2015年5月18日

【月曜日と女子大生】

S帆は先週、先々週と授業を欠席した。始業の数分前、私のところへやって来て「どうすればいいか」聞く。「今日からやればいい」と言うと、頬を緩めて席に戻った。

その席からS帆が、「タバコ吸うんですか?」と私に聞いた。私はあせって、「ごめん!臭うよね?」と返したが、S帆は私の緊張にためらうことなく、「いや、そういうイメージがないから」と話し、さらに銘柄を問い、「私も吸ってみたいと思うけど、、」とつづけた。

間もなく、始業のチャイムが鳴った。アルバースの『Homage to the Square』を解体し、再構成するのがしばらくの課題。平たく言うと、大きさの異なる4つの正方形を、自分の好きな色の組み合わせに変える、というもの。

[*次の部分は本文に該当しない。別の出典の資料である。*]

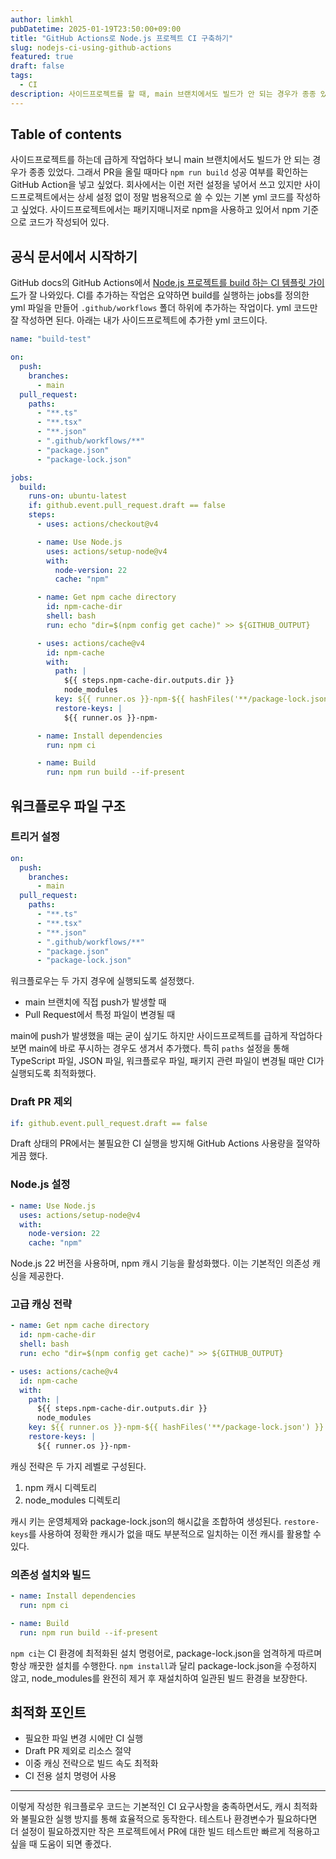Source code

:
 ```yaml
---
author: limkhl
pubDatetime: 2025-01-19T23:50:00+09:00
title: "GitHub Actions로 Node.js 프로젝트 CI 구축하기"
slug: nodejs-ci-using-github-actions
featured: true
draft: false
tags:
  - CI
description: 사이드프로젝트를 할 때, main 브랜치에서도 빌드가 안 되는 경우가 종종 있었다. 그래서 PR을 올릴 때마다 `npm run build` 성공 여부를 확인하는 GitHub Action을 넣고 싶었다. 상세 설정 없이 정말 범용적으로 쓸 수 있는 기본 yml 코드를 작성하고 싶었다.
---
```


## Table of contents

사이드프로젝트를 하는데 급하게 작업하다 보니 main 브랜치에서도 빌드가 안 되는 경우가 종종 있었다. 그래서 PR을 올릴 때마다 `npm run build` 성공 여부를 확인하는 GitHub Action을 넣고 싶었다. 회사에서는 이런 저런 설정을 넣어서 쓰고 있지만 사이드프로젝트에서는 상세 설정 없이 정말 범용적으로 쓸 수 있는 기본 yml 코드를 작성하고 싶었다. 사이드프로젝트에서는 패키지매니저로 npm을 사용하고 있어서 npm 기준으로 코드가 작성되어 있다.

## 공식 문서에서 시작하기

GitHub docs의 GitHub Actions에서 [Node.js 프로젝트를 build 하는 CI 템플릿 가이드](https://docs.github.com/en/actions/use-cases-and-examples/building-and-testing/building-and-testing-nodejs)가 잘 나와있다. CI를 추가하는 작업은 요약하면 build를 실행하는 jobs를 정의한 yml 파일을 만들어 `.github/workflows` 폴더 하위에 추가하는 작업이다. yml 코드만 잘 작성하면 된다. 아래는 내가 사이드프로젝트에 추가한 yml 코드이다.

```yaml
name: "build-test"

on:
  push:
    branches:
      - main
  pull_request:
    paths:
      - "**.ts"
      - "**.tsx"
      - "**.json"
      - ".github/workflows/**"
      - "package.json"
      - "package-lock.json"

jobs:
  build:
    runs-on: ubuntu-latest
    if: github.event.pull_request.draft == false
    steps:
      - uses: actions/checkout@v4

      - name: Use Node.js
        uses: actions/setup-node@v4
        with:
          node-version: 22
          cache: "npm"

      - name: Get npm cache directory
        id: npm-cache-dir
        shell: bash
        run: echo "dir=$(npm config get cache)" >> ${GITHUB_OUTPUT}

      - uses: actions/cache@v4
        id: npm-cache
        with:
          path: |
            ${{ steps.npm-cache-dir.outputs.dir }}
            node_modules
          key: ${{ runner.os }}-npm-${{ hashFiles('**/package-lock.json') }}
          restore-keys: |
            ${{ runner.os }}-npm-

      - name: Install dependencies
        run: npm ci

      - name: Build
        run: npm run build --if-present
```

## 워크플로우 파일 구조

### **트리거 설정**

```yaml
on:
  push:
    branches:
      - main
  pull_request:
    paths:
      - "**.ts"
      - "**.tsx"
      - "**.json"
      - ".github/workflows/**"
      - "package.json"
      - "package-lock.json"
```

워크플로우는 두 가지 경우에 실행되도록 설정했다.

- main 브랜치에 직접 push가 발생할 때
- Pull Request에서 특정 파일이 변경될 때

main에 push가 발생했을 때는 굳이 싶기도 하지만 사이드프로젝트를 급하게 작업하다보면 main에 바로 푸시하는 경우도 생겨서 추가했다. 특히 `paths` 설정을 통해 TypeScript 파일, JSON 파일, 워크플로우 파일, 패키지 관련 파일이 변경될 때만 CI가 실행되도록 최적화했다.

### **Draft PR 제외**

```yaml
if: github.event.pull_request.draft == false
```

Draft 상태의 PR에서는 불필요한 CI 실행을 방지해 GitHub Actions 사용량을 절약하게끔 했다.

### **Node.js 설정**

```yaml
- name: Use Node.js
  uses: actions/setup-node@v4
  with:
    node-version: 22
    cache: "npm"
```

Node.js 22 버전을 사용하며, npm 캐시 기능을 활성화했다. 이는 기본적인 의존성 캐싱을 제공한다.

### **고급 캐싱 전략**

```yaml
- name: Get npm cache directory
  id: npm-cache-dir
  shell: bash
  run: echo "dir=$(npm config get cache)" >> ${GITHUB_OUTPUT}

- uses: actions/cache@v4
  id: npm-cache
  with:
    path: |
      ${{ steps.npm-cache-dir.outputs.dir }}
      node_modules
    key: ${{ runner.os }}-npm-${{ hashFiles('**/package-lock.json') }}
    restore-keys: |
      ${{ runner.os }}-npm-
```

캐싱 전략은 두 가지 레벨로 구성된다.

1. npm 캐시 디렉토리
2. node_modules 디렉토리

캐시 키는 운영체제와 package-lock.json의 해시값을 조합하여 생성된다. `restore-keys`를 사용하여 정확한 캐시가 없을 때도 부분적으로 일치하는 이전 캐시를 활용할 수 있다.

### **의존성 설치와 빌드**

```yaml
- name: Install dependencies
  run: npm ci

- name: Build
  run: npm run build --if-present
```

`npm ci`는 CI 환경에 최적화된 설치 명령어로, package-lock.json을 엄격하게 따르며 항상 깨끗한 설치를 수행한다. `npm install`과 달리 package-lock.json을 수정하지 않고, node_modules를 완전히 제거 후 재설치하여 일관된 빌드 환경을 보장한다.

## **최적화 포인트**

- 필요한 파일 변경 시에만 CI 실행
- Draft PR 제외로 리소스 절약
- 이중 캐싱 전략으로 빌드 속도 최적화
- CI 전용 설치 명령어 사용

---

이렇게 작성한 워크플로우 코드는 기본적인 CI 요구사항을 충족하면서도, 캐시 최적화와 불필요한 실행 방지를 통해 효율적으로 동작한다. 테스트나 환경변수가 필요하다면 더 설정이 필요하겠지만 작은 프로젝트에서 PR에 대한 빌드 테스트만 빠르게 적용하고 싶을 때 도움이 되면 좋겠다.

3限と4限の間の10分休み。私は背中で「吸ってきます」とS帆に告げ、食堂脇の喫煙所に行った。ガラスの重い引き戸を開くと、先客が一名。来校者札を首からぶら下げた恰幅のいい女性と、変な目の合い方をした。直後、「ここ(喫煙所)って前からありました?」と聞かれ、妙にあせって、「私は非常勤で、来始めた時からはあった」ということを素早く伝えた。

話していると、彼女はここの卒業生で、私の非常勤先の学科の一期生であることがわかった。休業中につき、母校の恩師のもとに来ているのだそう。学科は今年、メディアなんたらへと名称を変えた。

喫煙所の彼女とは、共通っぽい話題にあふれながらも、やっぱり、まったくの距離感があった。でもこんな気もして、「またお会いしそうですね」と告げ、私は足早にここを去った。

4限の合図とともに教室にすべり込み、板書して、席を回って、終業のチャイムを聞いた。教卓に戻ると、クロッキー帳の上にアメ玉がひとつ。席近くのY莉に「くれた?」と聞くと、Y莉は首を横に振り、S帆の席を指さした。